Released on October 5, 2022, just 10 days before Vancouver’s municipal election, independent filmmaker Aaron Gunn’s Vancouver is Dying highlights the expanding urban decline of the city’s Downtown Eastside (DTES) neighbourhood over its 55-minute runtime. The film has been viewed over 2.2 million times on YouTube.

“I thought there were many issues plaguing Canadian society,” says Aaron Gunn, the documentary’s producer and director. “Over the past 20 years, crime has gotten worse, violent attacks have gotten worse, deaths from overdoses have gotten significantly worse. I just wanted to pull the curtain back as much as possible.” 

A significant share of Vancouver is Dying’s run time is devoted to criticizing then-mayor Kennedy Stewart’s approach to addiction, crime, and homelessness. While neither Gunn nor any subject in the documentary specifically endorsed a candidate in the mayoral race, Stewart’s tenure and policies were not cast in a favourable light in the film. 

Gunn is active in conservative politics at both the provincial and federal levels, having formerly worked for the Canadian Taxpayers Federation and BC Proud. He says that he hopes his film did help inform how Vancouverites voted.

“It was viewed by over 100,000 people from Vancouver in the 10 days leading up to the election. So something happened, and whether you can tie that to the documentary or not, I guess we can’t be sure. But I’d like to think it played a role.” 

Sim won the election with roughly 85,732 votes.
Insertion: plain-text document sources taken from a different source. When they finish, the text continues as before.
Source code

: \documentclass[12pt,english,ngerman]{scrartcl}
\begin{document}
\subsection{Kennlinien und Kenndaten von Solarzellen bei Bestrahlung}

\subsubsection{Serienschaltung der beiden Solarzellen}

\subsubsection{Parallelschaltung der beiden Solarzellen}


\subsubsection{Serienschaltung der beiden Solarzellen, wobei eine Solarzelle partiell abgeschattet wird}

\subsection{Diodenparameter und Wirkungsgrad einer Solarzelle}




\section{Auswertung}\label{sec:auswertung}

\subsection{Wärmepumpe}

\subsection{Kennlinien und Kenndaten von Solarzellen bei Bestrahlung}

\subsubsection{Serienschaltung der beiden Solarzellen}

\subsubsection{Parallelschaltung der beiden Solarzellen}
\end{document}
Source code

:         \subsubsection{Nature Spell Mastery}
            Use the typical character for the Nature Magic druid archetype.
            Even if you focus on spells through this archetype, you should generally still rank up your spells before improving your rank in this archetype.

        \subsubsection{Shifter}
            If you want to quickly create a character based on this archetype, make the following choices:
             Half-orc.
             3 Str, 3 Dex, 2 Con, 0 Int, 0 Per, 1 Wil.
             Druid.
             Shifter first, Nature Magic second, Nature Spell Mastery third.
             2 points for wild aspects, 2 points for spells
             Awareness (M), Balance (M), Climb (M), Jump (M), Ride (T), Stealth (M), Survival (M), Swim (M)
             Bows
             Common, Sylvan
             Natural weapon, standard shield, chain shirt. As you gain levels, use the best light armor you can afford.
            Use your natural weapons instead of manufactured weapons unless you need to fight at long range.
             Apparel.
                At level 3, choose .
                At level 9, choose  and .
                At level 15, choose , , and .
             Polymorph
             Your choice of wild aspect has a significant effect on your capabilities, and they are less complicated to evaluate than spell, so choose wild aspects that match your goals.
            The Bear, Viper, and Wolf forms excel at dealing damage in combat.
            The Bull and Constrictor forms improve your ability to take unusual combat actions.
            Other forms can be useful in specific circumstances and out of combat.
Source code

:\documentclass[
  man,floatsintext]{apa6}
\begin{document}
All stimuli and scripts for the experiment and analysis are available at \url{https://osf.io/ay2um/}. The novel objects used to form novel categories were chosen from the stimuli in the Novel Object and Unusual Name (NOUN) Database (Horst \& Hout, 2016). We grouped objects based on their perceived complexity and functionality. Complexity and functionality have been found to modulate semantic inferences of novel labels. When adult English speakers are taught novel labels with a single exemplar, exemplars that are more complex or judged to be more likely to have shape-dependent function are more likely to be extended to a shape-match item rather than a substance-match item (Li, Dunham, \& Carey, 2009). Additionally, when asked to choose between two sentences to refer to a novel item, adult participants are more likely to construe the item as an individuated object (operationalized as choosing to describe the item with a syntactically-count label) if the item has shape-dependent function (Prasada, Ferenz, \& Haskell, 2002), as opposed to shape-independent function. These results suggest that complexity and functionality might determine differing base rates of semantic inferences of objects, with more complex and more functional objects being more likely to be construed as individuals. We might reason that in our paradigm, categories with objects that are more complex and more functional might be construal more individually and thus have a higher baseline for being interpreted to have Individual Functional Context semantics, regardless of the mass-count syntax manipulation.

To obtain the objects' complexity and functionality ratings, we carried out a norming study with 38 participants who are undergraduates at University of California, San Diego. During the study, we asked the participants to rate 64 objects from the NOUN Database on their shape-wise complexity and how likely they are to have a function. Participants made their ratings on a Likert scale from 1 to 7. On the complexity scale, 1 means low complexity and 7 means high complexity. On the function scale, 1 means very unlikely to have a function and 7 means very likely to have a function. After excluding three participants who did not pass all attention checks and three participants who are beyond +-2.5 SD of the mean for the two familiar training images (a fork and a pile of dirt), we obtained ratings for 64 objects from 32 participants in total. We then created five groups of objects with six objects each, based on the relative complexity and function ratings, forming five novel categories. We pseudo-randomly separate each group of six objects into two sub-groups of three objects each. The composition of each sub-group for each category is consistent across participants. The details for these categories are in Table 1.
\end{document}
Vancouver is Dying had over 1 million views on YouTube within two weeks of release.

The documentary is part of Gunn’s Politics Explained series which covers topics like inflation and housing, but Vancouver is Dying has far surpassed any of them in the number of views.

While Vancouver is Dying has been called a polarizing documentary and been subjected to some criticism, Gunn says almost all his feedback has been positive. 

The entire province of British Columbia has been wracked by rising problems of crime and addiction in recent years. Violent offenders, often suffering from mental health problems, are routinely released within hours of being detained, a process blamed on strained resources and derisively labelled as “catch and release”. 

Meanwhile, the provincial NDP government, and now-former mayor Kennedy Stewart, have endorsed a policy of “safe supply”, entailing the provision of free drugs, or drug supplements, to addicts. During his mayoralty, Stewart curtailed the Vancouver Police Department’s powers and shrunk its budget on one occasion. 

One of Sim’s most prominent campaign promises was hiring 100 more police officers along with 100 more mental health nurses to help tackle the double-digit increases in violent assaults and theft in the city. 

Costing roughly $15,000 to produce, the Pacific Prosperity Network (PPN) contributed $5,000 to Vancouver is Dying’s production, as well as an additional $2,000 for sponsoring a screening event in downtown Vancouver. 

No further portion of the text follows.